Stored dataset items
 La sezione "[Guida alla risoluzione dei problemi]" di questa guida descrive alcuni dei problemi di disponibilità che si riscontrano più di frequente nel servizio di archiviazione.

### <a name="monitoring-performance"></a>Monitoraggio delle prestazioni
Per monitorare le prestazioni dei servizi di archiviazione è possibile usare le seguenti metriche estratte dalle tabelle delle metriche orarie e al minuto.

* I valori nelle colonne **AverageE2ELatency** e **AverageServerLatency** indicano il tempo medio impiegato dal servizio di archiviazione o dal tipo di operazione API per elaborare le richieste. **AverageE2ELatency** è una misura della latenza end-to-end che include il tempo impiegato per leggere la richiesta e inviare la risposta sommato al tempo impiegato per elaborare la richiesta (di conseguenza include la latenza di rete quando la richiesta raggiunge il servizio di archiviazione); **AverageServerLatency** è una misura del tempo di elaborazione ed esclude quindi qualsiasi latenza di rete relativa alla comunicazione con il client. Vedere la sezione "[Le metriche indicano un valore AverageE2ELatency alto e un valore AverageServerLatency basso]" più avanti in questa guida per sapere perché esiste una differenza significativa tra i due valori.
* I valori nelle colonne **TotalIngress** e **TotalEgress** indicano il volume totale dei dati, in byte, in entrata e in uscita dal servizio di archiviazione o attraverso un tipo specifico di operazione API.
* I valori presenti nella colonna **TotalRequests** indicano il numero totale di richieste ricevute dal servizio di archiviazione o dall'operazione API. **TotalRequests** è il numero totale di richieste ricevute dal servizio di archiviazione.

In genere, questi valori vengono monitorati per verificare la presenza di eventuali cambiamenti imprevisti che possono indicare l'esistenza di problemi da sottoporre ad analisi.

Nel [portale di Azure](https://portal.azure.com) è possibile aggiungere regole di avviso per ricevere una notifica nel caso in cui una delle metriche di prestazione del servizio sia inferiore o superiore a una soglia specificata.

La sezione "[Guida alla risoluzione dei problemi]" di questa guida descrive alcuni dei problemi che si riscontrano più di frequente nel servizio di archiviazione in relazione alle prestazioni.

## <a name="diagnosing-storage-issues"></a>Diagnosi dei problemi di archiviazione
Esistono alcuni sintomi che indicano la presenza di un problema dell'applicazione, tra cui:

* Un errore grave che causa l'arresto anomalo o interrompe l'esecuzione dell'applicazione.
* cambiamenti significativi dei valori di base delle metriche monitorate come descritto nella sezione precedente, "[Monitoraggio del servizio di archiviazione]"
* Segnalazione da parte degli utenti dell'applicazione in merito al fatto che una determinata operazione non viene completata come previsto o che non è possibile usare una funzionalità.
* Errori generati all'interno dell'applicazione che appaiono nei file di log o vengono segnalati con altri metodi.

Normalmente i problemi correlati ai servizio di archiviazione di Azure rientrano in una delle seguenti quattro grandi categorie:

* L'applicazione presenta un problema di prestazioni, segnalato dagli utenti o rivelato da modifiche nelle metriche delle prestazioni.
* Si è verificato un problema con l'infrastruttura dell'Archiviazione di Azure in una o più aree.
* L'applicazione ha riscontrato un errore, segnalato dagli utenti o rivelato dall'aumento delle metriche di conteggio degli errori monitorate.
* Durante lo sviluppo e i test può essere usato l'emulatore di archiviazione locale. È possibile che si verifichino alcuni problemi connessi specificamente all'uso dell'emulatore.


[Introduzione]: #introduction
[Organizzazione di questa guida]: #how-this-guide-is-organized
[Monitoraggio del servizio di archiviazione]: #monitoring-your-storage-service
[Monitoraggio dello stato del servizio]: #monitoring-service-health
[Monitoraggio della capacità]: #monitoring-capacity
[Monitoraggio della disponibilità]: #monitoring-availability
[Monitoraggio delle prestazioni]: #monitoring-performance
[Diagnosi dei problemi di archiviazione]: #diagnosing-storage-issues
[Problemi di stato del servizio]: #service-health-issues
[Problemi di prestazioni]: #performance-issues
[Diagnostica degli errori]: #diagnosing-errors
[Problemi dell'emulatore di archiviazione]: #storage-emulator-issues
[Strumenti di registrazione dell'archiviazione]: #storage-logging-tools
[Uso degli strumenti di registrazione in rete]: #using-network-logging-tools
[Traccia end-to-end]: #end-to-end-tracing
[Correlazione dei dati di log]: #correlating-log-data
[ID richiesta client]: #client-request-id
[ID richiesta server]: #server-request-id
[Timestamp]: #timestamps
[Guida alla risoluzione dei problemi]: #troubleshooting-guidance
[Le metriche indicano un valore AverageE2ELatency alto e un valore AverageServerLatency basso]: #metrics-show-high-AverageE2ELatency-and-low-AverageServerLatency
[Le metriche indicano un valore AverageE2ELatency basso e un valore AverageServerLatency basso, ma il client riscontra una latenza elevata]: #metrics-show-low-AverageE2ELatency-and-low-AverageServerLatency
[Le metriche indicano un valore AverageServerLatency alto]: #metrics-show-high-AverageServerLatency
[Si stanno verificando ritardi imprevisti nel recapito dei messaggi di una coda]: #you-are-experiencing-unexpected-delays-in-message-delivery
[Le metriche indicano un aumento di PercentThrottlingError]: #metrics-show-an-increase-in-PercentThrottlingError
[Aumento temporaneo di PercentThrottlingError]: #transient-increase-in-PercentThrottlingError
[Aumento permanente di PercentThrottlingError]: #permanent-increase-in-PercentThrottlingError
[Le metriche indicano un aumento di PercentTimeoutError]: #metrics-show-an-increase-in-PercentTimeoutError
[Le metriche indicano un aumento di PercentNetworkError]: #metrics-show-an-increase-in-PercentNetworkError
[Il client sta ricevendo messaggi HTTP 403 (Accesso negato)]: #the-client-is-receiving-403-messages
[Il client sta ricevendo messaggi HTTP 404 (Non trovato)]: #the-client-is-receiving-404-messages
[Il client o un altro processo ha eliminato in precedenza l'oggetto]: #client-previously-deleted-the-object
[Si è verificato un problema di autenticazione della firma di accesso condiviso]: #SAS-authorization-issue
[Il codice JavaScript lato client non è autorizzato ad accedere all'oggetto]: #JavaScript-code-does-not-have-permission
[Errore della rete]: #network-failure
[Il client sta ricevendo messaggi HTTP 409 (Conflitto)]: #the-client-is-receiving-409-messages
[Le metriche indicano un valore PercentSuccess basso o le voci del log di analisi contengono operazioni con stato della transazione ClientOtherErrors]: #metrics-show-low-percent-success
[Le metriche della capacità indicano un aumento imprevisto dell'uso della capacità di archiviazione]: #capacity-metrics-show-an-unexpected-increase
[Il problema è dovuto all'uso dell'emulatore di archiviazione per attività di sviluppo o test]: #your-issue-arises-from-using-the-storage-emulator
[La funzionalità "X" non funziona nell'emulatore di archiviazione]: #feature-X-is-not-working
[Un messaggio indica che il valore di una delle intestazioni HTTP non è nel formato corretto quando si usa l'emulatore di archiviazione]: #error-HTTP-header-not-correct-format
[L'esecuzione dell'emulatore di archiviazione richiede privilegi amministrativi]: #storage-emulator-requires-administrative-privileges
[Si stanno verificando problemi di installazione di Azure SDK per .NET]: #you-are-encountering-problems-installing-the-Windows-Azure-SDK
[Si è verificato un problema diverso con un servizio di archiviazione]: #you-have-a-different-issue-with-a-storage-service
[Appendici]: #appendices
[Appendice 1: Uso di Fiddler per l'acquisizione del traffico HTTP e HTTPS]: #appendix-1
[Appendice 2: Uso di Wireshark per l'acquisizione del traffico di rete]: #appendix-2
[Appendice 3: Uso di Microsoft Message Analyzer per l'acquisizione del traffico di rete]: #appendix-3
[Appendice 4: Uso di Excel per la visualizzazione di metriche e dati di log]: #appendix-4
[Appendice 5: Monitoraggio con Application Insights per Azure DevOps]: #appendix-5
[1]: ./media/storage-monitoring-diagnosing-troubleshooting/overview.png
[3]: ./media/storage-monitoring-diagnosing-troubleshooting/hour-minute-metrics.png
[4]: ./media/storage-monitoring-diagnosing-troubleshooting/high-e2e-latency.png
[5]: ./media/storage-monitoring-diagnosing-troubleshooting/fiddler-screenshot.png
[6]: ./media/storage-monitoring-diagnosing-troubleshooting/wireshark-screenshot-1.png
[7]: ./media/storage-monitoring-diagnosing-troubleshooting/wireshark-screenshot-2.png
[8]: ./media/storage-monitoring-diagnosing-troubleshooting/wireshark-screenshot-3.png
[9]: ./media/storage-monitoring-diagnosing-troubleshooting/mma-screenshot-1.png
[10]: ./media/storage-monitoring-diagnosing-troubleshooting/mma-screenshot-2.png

About this task: The answer is to be the lines from the one holding "[Appendice 4: Uso" through the end of the data above, transcribed character for character, both ends included.

Output:
[Appendice 4: Uso di Excel per la visualizzazione di metriche e dati di log]: #appendix-4
[Appendice 5: Monitoraggio con Application Insights per Azure DevOps]: #appendix-5
[1]: ./media/storage-monitoring-diagnosing-troubleshooting/overview.png
[3]: ./media/storage-monitoring-diagnosing-troubleshooting/hour-minute-metrics.png
[4]: ./media/storage-monitoring-diagnosing-troubleshooting/high-e2e-latency.png
[5]: ./media/storage-monitoring-diagnosing-troubleshooting/fiddler-screenshot.png
[6]: ./media/storage-monitoring-diagnosing-troubleshooting/wireshark-screenshot-1.png
[7]: ./media/storage-monitoring-diagnosing-troubleshooting/wireshark-screenshot-2.png
[8]: ./media/storage-monitoring-diagnosing-troubleshooting/wireshark-screenshot-3.png
[9]: ./media/storage-monitoring-diagnosing-troubleshooting/mma-screenshot-1.png
[10]: ./media/storage-monitoring-diagnosing-troubleshooting/mma-screenshot-2.png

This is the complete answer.